#### [Task prompt]
Starting with the line that contains "A bot made on" and stopping after the line that contains "Are You Ready", return each line below exactly as written, with no others.

Dataset items:
Segment Open
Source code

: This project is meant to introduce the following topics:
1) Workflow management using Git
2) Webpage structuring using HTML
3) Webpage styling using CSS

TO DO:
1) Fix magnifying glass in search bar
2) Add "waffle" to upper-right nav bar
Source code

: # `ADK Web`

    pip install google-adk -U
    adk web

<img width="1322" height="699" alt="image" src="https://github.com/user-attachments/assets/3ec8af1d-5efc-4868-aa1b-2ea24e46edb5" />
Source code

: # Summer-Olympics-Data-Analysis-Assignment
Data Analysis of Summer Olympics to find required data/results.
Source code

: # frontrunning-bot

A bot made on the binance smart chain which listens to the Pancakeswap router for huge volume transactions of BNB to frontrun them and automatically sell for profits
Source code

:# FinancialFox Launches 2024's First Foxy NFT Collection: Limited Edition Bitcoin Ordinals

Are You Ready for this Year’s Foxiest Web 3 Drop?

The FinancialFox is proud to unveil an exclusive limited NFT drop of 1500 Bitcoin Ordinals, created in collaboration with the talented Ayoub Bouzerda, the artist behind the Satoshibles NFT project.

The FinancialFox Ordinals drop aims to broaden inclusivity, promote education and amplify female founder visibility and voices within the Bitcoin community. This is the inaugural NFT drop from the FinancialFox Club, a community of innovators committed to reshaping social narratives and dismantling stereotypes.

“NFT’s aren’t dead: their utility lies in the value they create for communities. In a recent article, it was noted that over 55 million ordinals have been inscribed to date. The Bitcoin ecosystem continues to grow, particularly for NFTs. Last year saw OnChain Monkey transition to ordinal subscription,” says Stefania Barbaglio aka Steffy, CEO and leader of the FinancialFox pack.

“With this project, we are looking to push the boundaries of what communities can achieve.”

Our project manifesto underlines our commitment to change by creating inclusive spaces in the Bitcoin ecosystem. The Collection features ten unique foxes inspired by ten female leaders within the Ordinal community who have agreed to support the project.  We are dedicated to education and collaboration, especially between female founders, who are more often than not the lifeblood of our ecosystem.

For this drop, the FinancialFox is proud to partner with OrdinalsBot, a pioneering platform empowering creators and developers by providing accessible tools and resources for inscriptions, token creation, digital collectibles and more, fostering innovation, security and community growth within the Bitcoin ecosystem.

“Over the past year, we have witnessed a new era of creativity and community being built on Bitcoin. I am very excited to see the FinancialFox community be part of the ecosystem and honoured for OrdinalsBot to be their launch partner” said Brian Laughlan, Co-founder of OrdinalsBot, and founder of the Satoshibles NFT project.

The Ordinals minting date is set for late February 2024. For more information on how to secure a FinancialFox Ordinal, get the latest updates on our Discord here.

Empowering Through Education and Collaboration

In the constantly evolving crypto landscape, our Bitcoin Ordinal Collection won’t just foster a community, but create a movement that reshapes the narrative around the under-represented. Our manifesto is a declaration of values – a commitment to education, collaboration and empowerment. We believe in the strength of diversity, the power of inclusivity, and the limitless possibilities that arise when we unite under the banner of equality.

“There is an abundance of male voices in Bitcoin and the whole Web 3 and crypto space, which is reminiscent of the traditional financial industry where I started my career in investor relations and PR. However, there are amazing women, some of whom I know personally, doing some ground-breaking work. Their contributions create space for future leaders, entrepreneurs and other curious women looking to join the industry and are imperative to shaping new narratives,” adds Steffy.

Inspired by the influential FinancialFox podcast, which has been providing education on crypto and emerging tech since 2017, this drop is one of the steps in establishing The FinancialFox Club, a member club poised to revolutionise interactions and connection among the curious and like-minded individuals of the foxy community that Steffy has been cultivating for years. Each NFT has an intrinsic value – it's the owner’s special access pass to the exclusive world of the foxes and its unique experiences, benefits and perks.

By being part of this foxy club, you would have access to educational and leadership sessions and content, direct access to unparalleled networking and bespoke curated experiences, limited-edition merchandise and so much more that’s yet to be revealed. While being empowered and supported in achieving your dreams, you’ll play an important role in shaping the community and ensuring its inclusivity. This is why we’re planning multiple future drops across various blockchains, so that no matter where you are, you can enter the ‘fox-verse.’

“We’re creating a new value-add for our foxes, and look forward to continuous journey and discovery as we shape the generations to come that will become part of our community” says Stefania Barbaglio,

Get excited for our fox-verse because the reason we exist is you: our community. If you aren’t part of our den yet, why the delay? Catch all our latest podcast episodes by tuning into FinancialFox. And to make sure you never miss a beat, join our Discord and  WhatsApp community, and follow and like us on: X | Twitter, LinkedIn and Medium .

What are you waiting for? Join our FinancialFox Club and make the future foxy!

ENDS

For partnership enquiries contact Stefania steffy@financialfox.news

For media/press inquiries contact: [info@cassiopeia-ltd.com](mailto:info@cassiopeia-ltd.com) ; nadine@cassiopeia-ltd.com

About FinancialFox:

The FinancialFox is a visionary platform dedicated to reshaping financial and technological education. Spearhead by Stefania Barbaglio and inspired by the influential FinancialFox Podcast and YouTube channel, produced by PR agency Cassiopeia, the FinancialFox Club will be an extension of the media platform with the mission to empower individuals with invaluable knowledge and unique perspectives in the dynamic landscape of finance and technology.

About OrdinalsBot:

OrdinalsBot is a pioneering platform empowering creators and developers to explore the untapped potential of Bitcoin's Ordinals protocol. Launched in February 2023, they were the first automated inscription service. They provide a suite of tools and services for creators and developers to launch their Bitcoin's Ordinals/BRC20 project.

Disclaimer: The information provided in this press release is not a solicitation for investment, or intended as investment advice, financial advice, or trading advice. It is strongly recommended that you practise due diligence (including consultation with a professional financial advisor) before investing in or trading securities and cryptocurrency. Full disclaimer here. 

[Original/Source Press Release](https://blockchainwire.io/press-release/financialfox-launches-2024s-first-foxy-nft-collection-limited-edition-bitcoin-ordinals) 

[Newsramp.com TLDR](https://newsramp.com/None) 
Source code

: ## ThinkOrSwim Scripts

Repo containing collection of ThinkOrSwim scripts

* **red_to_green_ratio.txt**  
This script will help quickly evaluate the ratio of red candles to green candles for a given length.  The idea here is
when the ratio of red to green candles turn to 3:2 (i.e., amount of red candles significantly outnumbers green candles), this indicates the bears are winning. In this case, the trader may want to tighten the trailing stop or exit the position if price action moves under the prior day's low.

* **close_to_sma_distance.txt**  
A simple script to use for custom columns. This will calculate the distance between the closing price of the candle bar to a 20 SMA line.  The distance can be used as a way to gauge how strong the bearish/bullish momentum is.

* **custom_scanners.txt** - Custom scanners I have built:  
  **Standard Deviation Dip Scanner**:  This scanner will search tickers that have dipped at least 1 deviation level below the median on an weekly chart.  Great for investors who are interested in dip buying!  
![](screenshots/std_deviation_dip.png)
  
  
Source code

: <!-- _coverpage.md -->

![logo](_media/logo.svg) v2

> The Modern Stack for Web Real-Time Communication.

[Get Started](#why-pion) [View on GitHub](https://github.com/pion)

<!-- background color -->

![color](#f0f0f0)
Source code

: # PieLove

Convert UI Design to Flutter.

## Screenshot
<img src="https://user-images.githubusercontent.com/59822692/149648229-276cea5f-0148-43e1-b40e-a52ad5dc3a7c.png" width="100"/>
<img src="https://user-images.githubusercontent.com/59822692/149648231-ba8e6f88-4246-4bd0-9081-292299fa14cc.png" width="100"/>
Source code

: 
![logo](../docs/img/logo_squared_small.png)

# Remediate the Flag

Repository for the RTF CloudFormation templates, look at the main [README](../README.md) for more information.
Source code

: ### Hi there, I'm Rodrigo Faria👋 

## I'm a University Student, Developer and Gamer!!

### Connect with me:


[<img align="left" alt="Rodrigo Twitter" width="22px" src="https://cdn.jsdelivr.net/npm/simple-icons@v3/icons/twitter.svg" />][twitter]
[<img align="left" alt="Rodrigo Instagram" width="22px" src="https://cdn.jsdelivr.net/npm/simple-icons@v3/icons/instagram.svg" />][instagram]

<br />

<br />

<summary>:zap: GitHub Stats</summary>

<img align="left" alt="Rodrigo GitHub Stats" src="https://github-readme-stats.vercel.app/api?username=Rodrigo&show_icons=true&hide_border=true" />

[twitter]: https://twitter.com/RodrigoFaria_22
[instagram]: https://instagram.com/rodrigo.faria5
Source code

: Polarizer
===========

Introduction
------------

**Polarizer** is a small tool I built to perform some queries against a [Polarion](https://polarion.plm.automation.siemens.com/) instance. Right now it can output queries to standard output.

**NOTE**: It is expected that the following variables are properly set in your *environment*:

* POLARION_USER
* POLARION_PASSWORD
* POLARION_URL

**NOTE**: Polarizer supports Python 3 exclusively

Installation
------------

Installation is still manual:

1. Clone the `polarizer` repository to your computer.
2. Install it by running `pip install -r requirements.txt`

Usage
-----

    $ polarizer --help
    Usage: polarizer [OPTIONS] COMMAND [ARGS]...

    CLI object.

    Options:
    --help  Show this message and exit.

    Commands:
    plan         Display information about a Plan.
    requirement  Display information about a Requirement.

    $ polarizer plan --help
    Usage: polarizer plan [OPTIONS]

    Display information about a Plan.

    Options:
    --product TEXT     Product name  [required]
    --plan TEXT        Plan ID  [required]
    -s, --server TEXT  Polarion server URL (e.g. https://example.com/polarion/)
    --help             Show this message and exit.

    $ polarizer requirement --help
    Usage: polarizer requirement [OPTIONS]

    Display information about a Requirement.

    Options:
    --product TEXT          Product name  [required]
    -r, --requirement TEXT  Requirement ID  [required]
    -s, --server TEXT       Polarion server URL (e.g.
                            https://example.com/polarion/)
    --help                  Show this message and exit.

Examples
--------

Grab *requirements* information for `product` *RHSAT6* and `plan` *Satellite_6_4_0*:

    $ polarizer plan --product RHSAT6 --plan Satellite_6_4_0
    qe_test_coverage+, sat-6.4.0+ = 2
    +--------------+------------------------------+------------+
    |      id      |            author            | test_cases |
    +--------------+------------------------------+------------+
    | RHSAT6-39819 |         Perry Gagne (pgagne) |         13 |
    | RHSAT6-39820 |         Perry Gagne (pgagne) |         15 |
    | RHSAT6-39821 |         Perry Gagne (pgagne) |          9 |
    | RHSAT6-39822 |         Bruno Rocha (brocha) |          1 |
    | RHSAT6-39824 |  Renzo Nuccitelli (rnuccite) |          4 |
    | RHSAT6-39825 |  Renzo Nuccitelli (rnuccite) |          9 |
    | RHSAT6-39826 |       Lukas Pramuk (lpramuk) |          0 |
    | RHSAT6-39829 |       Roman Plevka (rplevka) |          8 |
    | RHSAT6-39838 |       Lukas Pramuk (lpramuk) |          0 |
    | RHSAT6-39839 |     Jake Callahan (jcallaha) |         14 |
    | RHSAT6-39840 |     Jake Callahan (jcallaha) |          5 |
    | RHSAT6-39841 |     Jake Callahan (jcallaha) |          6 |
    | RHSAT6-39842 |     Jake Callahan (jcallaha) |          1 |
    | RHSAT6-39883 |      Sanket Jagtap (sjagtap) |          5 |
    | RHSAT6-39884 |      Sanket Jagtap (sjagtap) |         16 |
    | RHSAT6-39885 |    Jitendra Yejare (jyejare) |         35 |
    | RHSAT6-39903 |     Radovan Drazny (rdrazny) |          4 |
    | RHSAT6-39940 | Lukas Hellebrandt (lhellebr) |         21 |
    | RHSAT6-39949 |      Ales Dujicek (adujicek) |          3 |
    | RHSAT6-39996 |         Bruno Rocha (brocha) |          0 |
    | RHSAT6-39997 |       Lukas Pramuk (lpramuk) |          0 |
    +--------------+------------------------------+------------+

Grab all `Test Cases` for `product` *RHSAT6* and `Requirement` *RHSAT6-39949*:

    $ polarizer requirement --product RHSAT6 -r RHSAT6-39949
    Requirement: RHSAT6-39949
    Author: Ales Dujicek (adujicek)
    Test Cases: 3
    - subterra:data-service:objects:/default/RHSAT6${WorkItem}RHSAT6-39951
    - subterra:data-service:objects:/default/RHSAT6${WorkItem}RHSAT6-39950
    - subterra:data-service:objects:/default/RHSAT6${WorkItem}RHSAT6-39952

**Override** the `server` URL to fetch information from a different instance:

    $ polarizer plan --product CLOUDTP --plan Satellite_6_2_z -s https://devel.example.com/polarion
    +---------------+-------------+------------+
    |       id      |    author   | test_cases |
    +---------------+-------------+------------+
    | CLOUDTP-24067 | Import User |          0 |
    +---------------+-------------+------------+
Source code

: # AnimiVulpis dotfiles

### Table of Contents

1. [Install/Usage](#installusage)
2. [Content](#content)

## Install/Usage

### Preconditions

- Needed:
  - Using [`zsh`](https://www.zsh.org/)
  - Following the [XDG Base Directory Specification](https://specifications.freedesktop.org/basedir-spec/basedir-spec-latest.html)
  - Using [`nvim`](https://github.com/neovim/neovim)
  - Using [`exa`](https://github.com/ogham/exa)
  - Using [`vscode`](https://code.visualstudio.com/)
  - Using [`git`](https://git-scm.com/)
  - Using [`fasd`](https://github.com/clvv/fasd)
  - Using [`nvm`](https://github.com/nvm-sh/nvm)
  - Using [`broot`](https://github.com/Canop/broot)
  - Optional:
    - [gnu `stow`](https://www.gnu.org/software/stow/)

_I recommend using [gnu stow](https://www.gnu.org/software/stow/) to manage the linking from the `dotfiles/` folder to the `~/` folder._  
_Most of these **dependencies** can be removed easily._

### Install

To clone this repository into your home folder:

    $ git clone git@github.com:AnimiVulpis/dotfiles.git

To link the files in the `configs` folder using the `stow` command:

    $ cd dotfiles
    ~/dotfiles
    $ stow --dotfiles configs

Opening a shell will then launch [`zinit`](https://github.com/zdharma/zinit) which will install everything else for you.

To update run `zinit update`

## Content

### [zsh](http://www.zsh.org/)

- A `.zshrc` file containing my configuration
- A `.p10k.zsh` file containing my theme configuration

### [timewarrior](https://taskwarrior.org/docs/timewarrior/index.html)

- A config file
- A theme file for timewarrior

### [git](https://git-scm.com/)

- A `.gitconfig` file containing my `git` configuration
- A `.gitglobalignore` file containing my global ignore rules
Segment Closed
#### [Exercise solution]
A bot made on the binance smart chain which listens to the Pancakeswap router for huge volume transactions of BNB to frontrun them and automatically sell for profits
Source code

:# FinancialFox Launches 2024's First Foxy NFT Collection: Limited Edition Bitcoin Ordinals

Are You Ready for this Year’s Foxiest Web 3 Drop?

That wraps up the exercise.